TASK STATEMENT
From the first line to the last, reproduce the records exactly.
╭──
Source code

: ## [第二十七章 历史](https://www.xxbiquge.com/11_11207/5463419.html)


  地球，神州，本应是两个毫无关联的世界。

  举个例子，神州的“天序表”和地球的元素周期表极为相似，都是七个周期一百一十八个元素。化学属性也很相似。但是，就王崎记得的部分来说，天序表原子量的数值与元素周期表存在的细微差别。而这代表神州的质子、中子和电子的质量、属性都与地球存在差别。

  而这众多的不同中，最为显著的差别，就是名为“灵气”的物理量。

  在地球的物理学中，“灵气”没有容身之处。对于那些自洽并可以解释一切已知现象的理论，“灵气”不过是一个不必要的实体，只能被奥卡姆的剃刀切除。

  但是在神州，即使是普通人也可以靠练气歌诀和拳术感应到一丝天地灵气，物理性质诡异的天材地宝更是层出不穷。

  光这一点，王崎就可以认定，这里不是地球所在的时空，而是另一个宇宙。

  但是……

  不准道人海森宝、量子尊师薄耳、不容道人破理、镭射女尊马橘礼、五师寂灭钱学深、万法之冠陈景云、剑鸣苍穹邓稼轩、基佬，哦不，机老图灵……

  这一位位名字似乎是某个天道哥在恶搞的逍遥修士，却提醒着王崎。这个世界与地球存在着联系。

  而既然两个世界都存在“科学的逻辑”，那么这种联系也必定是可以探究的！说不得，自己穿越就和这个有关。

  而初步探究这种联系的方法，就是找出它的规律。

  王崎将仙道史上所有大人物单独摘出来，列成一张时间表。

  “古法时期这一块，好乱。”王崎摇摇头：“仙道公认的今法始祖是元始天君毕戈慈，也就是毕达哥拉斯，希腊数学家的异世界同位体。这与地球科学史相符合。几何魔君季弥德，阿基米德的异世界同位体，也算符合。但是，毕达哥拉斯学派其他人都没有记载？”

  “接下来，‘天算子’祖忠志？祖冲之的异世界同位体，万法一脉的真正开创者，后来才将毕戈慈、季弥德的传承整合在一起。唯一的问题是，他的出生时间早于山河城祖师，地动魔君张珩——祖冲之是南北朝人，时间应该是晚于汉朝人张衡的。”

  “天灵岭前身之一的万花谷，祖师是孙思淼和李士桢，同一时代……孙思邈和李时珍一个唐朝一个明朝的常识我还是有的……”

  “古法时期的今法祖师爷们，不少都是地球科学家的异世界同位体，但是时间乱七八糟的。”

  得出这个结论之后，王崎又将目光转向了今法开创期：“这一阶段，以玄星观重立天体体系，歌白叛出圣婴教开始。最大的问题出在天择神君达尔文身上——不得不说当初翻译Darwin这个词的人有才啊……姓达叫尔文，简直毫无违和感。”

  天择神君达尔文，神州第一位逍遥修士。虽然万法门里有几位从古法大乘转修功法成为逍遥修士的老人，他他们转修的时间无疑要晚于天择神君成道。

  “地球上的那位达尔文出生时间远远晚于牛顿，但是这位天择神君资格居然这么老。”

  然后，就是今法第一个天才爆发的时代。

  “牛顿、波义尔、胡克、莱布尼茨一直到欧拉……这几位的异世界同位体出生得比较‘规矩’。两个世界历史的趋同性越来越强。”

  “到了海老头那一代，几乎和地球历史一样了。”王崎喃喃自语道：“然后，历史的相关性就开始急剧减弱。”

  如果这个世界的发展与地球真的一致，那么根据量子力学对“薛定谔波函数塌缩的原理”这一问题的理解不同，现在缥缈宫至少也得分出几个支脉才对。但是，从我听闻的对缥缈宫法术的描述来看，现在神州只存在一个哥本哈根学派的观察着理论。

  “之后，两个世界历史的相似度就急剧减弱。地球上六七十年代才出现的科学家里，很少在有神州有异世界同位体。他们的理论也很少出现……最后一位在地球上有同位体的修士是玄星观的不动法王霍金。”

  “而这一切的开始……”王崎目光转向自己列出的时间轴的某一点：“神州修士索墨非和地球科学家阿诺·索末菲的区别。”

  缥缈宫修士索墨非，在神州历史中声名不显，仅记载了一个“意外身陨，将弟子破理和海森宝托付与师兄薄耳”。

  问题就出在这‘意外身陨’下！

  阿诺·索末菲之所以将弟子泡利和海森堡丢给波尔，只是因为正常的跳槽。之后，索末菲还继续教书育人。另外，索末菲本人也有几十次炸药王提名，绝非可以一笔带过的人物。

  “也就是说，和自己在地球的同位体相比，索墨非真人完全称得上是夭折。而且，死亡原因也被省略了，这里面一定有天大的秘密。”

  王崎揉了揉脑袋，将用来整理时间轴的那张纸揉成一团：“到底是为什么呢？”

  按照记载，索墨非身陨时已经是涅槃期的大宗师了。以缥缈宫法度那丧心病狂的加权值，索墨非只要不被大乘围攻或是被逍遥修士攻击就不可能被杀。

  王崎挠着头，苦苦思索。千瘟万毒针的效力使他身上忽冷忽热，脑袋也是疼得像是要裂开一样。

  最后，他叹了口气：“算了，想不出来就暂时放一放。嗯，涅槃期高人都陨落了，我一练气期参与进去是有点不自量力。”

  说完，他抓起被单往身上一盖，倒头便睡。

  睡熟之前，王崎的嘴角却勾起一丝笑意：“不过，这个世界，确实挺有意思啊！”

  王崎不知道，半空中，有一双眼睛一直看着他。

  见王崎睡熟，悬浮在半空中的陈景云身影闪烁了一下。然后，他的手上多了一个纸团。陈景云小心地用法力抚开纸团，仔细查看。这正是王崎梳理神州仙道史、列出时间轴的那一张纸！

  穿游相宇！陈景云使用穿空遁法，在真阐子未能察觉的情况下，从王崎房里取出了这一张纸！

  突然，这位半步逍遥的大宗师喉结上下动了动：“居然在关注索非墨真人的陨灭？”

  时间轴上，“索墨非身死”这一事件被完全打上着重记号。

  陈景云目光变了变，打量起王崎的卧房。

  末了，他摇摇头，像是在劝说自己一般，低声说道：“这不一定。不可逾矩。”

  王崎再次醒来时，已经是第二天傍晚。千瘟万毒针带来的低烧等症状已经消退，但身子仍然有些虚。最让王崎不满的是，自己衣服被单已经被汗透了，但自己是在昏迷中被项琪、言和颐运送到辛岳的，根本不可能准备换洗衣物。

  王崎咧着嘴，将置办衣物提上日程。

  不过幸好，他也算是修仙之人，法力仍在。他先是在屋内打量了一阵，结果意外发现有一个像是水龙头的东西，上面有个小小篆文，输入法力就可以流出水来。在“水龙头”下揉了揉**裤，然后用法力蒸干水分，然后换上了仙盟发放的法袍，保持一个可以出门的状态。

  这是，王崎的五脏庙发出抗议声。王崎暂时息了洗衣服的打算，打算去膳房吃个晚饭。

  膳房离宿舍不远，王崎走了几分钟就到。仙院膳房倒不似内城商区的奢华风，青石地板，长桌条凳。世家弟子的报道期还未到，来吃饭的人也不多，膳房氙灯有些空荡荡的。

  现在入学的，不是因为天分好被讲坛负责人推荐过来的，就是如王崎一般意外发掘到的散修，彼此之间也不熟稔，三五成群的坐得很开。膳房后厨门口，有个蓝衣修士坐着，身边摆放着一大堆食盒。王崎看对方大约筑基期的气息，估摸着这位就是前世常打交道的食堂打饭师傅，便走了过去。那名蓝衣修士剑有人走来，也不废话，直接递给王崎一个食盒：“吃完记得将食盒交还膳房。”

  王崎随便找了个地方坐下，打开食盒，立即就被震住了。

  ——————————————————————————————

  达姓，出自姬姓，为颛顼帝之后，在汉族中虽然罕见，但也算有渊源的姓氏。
╰──
FINAL ANSWER
Source code

: ## [第二十七章 历史](https://www.xxbiquge.com/11_11207/5463419.html)


  地球，神州，本应是两个毫无关联的世界。

  举个例子，神州的“天序表”和地球的元素周期表极为相似，都是七个周期一百一十八个元素。化学属性也很相似。但是，就王崎记得的部分来说，天序表原子量的数值与元素周期表存在的细微差别。而这代表神州的质子、中子和电子的质量、属性都与地球存在差别。

  而这众多的不同中，最为显著的差别，就是名为“灵气”的物理量。

  在地球的物理学中，“灵气”没有容身之处。对于那些自洽并可以解释一切已知现象的理论，“灵气”不过是一个不必要的实体，只能被奥卡姆的剃刀切除。

  但是在神州，即使是普通人也可以靠练气歌诀和拳术感应到一丝天地灵气，物理性质诡异的天材地宝更是层出不穷。

  光这一点，王崎就可以认定，这里不是地球所在的时空，而是另一个宇宙。

  但是……

  不准道人海森宝、量子尊师薄耳、不容道人破理、镭射女尊马橘礼、五师寂灭钱学深、万法之冠陈景云、剑鸣苍穹邓稼轩、基佬，哦不，机老图灵……

  这一位位名字似乎是某个天道哥在恶搞的逍遥修士，却提醒着王崎。这个世界与地球存在着联系。

  而既然两个世界都存在“科学的逻辑”，那么这种联系也必定是可以探究的！说不得，自己穿越就和这个有关。

  而初步探究这种联系的方法，就是找出它的规律。

  王崎将仙道史上所有大人物单独摘出来，列成一张时间表。

  “古法时期这一块，好乱。”王崎摇摇头：“仙道公认的今法始祖是元始天君毕戈慈，也就是毕达哥拉斯，希腊数学家的异世界同位体。这与地球科学史相符合。几何魔君季弥德，阿基米德的异世界同位体，也算符合。但是，毕达哥拉斯学派其他人都没有记载？”

  “接下来，‘天算子’祖忠志？祖冲之的异世界同位体，万法一脉的真正开创者，后来才将毕戈慈、季弥德的传承整合在一起。唯一的问题是，他的出生时间早于山河城祖师，地动魔君张珩——祖冲之是南北朝人，时间应该是晚于汉朝人张衡的。”

  “天灵岭前身之一的万花谷，祖师是孙思淼和李士桢，同一时代……孙思邈和李时珍一个唐朝一个明朝的常识我还是有的……”

  “古法时期的今法祖师爷们，不少都是地球科学家的异世界同位体，但是时间乱七八糟的。”

  得出这个结论之后，王崎又将目光转向了今法开创期：“这一阶段，以玄星观重立天体体系，歌白叛出圣婴教开始。最大的问题出在天择神君达尔文身上——不得不说当初翻译Darwin这个词的人有才啊……姓达叫尔文，简直毫无违和感。”

  天择神君达尔文，神州第一位逍遥修士。虽然万法门里有几位从古法大乘转修功法成为逍遥修士的老人，他他们转修的时间无疑要晚于天择神君成道。

  “地球上的那位达尔文出生时间远远晚于牛顿，但是这位天择神君资格居然这么老。”

  然后，就是今法第一个天才爆发的时代。

  “牛顿、波义尔、胡克、莱布尼茨一直到欧拉……这几位的异世界同位体出生得比较‘规矩’。两个世界历史的趋同性越来越强。”

  “到了海老头那一代，几乎和地球历史一样了。”王崎喃喃自语道：“然后，历史的相关性就开始急剧减弱。”

  如果这个世界的发展与地球真的一致，那么根据量子力学对“薛定谔波函数塌缩的原理”这一问题的理解不同，现在缥缈宫至少也得分出几个支脉才对。但是，从我听闻的对缥缈宫法术的描述来看，现在神州只存在一个哥本哈根学派的观察着理论。

  “之后，两个世界历史的相似度就急剧减弱。地球上六七十年代才出现的科学家里，很少在有神州有异世界同位体。他们的理论也很少出现……最后一位在地球上有同位体的修士是玄星观的不动法王霍金。”

  “而这一切的开始……”王崎目光转向自己列出的时间轴的某一点：“神州修士索墨非和地球科学家阿诺·索末菲的区别。”

  缥缈宫修士索墨非，在神州历史中声名不显，仅记载了一个“意外身陨，将弟子破理和海森宝托付与师兄薄耳”。

  问题就出在这‘意外身陨’下！

  阿诺·索末菲之所以将弟子泡利和海森堡丢给波尔，只是因为正常的跳槽。之后，索末菲还继续教书育人。另外，索末菲本人也有几十次炸药王提名，绝非可以一笔带过的人物。

  “也就是说，和自己在地球的同位体相比，索墨非真人完全称得上是夭折。而且，死亡原因也被省略了，这里面一定有天大的秘密。”

  王崎揉了揉脑袋，将用来整理时间轴的那张纸揉成一团：“到底是为什么呢？”

  按照记载，索墨非身陨时已经是涅槃期的大宗师了。以缥缈宫法度那丧心病狂的加权值，索墨非只要不被大乘围攻或是被逍遥修士攻击就不可能被杀。

  王崎挠着头，苦苦思索。千瘟万毒针的效力使他身上忽冷忽热，脑袋也是疼得像是要裂开一样。

  最后，他叹了口气：“算了，想不出来就暂时放一放。嗯，涅槃期高人都陨落了，我一练气期参与进去是有点不自量力。”

  说完，他抓起被单往身上一盖，倒头便睡。

  睡熟之前，王崎的嘴角却勾起一丝笑意：“不过，这个世界，确实挺有意思啊！”

  王崎不知道，半空中，有一双眼睛一直看着他。

  见王崎睡熟，悬浮在半空中的陈景云身影闪烁了一下。然后，他的手上多了一个纸团。陈景云小心地用法力抚开纸团，仔细查看。这正是王崎梳理神州仙道史、列出时间轴的那一张纸！

  穿游相宇！陈景云使用穿空遁法，在真阐子未能察觉的情况下，从王崎房里取出了这一张纸！

  突然，这位半步逍遥的大宗师喉结上下动了动：“居然在关注索非墨真人的陨灭？”

  时间轴上，“索墨非身死”这一事件被完全打上着重记号。

  陈景云目光变了变，打量起王崎的卧房。

  末了，他摇摇头，像是在劝说自己一般，低声说道：“这不一定。不可逾矩。”

  王崎再次醒来时，已经是第二天傍晚。千瘟万毒针带来的低烧等症状已经消退，但身子仍然有些虚。最让王崎不满的是，自己衣服被单已经被汗透了，但自己是在昏迷中被项琪、言和颐运送到辛岳的，根本不可能准备换洗衣物。

  王崎咧着嘴，将置办衣物提上日程。

  不过幸好，他也算是修仙之人，法力仍在。他先是在屋内打量了一阵，结果意外发现有一个像是水龙头的东西，上面有个小小篆文，输入法力就可以流出水来。在“水龙头”下揉了揉**裤，然后用法力蒸干水分，然后换上了仙盟发放的法袍，保持一个可以出门的状态。

  这是，王崎的五脏庙发出抗议声。王崎暂时息了洗衣服的打算，打算去膳房吃个晚饭。

  膳房离宿舍不远，王崎走了几分钟就到。仙院膳房倒不似内城商区的奢华风，青石地板，长桌条凳。世家弟子的报道期还未到，来吃饭的人也不多，膳房氙灯有些空荡荡的。

  现在入学的，不是因为天分好被讲坛负责人推荐过来的，就是如王崎一般意外发掘到的散修，彼此之间也不熟稔，三五成群的坐得很开。膳房后厨门口，有个蓝衣修士坐着，身边摆放着一大堆食盒。王崎看对方大约筑基期的气息，估摸着这位就是前世常打交道的食堂打饭师傅，便走了过去。那名蓝衣修士剑有人走来，也不废话，直接递给王崎一个食盒：“吃完记得将食盒交还膳房。”

  王崎随便找了个地方坐下，打开食盒，立即就被震住了。

  ——————————————————————————————

  达姓，出自姬姓，为颛顼帝之后，在汉族中虽然罕见，但也算有渊源的姓氏。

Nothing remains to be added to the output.